This project is still in progress
The data source is the following: https://www.kaggle.com/gpreda/pfizer-vaccine-tweets
This data set from Kaggle contains tweets about COVID19 vaccines with lists of Hashtags. The goal of this project is classifying these tweets to distinguish health-oriented, political and junk knowledge based on NLP algorithms.

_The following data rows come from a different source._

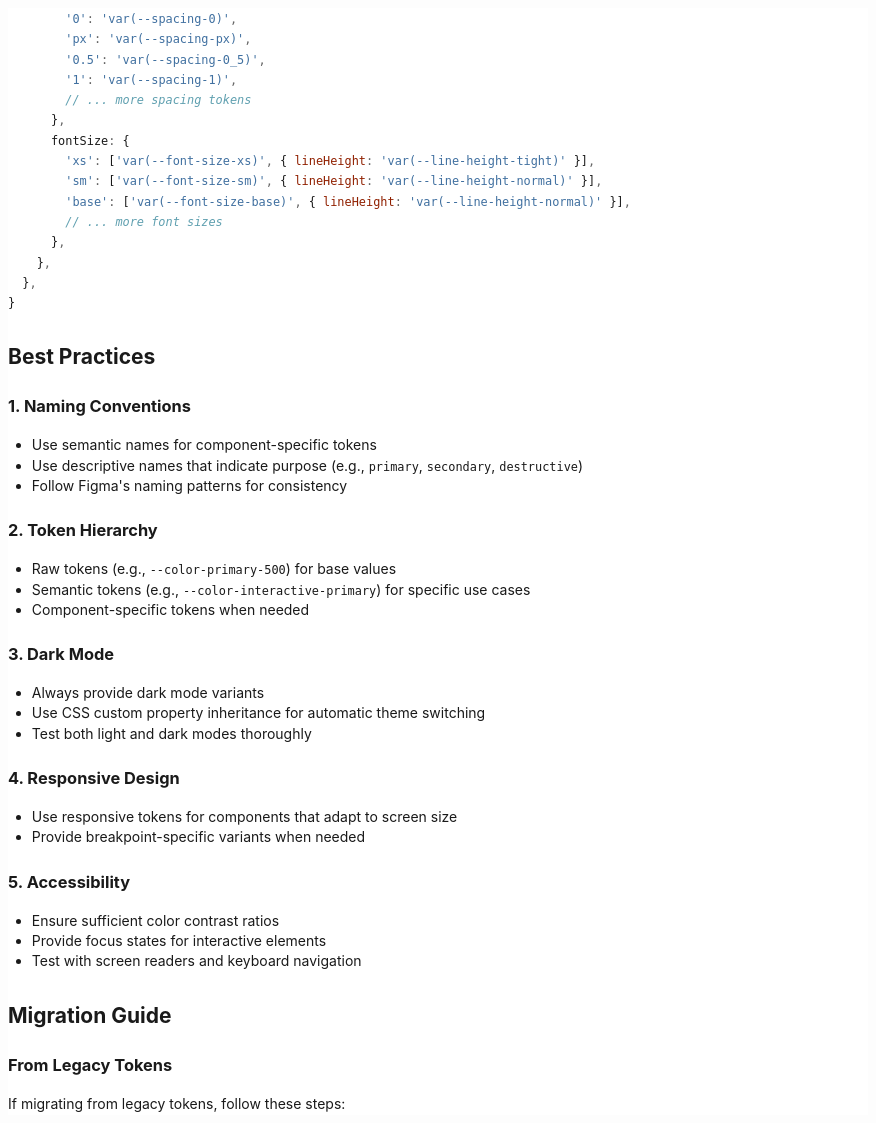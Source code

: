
 ```js
        '0': 'var(--spacing-0)',
        'px': 'var(--spacing-px)',
        '0.5': 'var(--spacing-0_5)',
        '1': 'var(--spacing-1)',
        // ... more spacing tokens
      },
      fontSize: {
        'xs': ['var(--font-size-xs)', { lineHeight: 'var(--line-height-tight)' }],
        'sm': ['var(--font-size-sm)', { lineHeight: 'var(--line-height-normal)' }],
        'base': ['var(--font-size-base)', { lineHeight: 'var(--line-height-normal)' }],
        // ... more font sizes
      },
    },
  },
}
```

## Best Practices

### 1. Naming Conventions
- Use semantic names for component-specific tokens
- Use descriptive names that indicate purpose (e.g., `primary`, `secondary`, `destructive`)
- Follow Figma's naming patterns for consistency

### 2. Token Hierarchy
- Raw tokens (e.g., `--color-primary-500`) for base values
- Semantic tokens (e.g., `--color-interactive-primary`) for specific use cases
- Component-specific tokens when needed

### 3. Dark Mode
- Always provide dark mode variants
- Use CSS custom property inheritance for automatic theme switching
- Test both light and dark modes thoroughly

### 4. Responsive Design
- Use responsive tokens for components that adapt to screen size
- Provide breakpoint-specific variants when needed

### 5. Accessibility
- Ensure sufficient color contrast ratios
- Provide focus states for interactive elements
- Test with screen readers and keyboard navigation

## Migration Guide

### From Legacy Tokens
If migrating from legacy tokens, follow these steps:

In order to achieve this, we follow three steps:
-
Text processing and data preparation: in this step we format the data, delete GDPR related information, extract links from tweets and check some data features
-
Assigning categories: this is manual process which plays a role in the prediction quality. We have to classify the tweets directly one-by-one, which is a time-consuming process:
Approval | 230 | % 7.72 Business | 50 | % 1.68 Health | 127 | % 4.26 Junk Knowledge | 224 | % 7.52 Other | 204 | % 6.85 Politics | 154 | % 5.17 Procurement and Logistics | 231 | % 7.76 Unique vaccination | 780 | % 26.19 Vaccination campaign | 418 | % 14.04 Vaccine | 400 | % 13.43 Side effects | 160 | % 5.37 DISCLAIMER: these classifications are the result of a manual effort whithout medical proper knowledge. Medical professionals may have a different opinion.
-
Once categories are assigned, an NLP vectorizer is used to predict the tweets.
At the end we have a classifier to predict whether the tweet has real informative value in regards to COVID19 and helps to eliminate all junk-science or any other irrelevant information.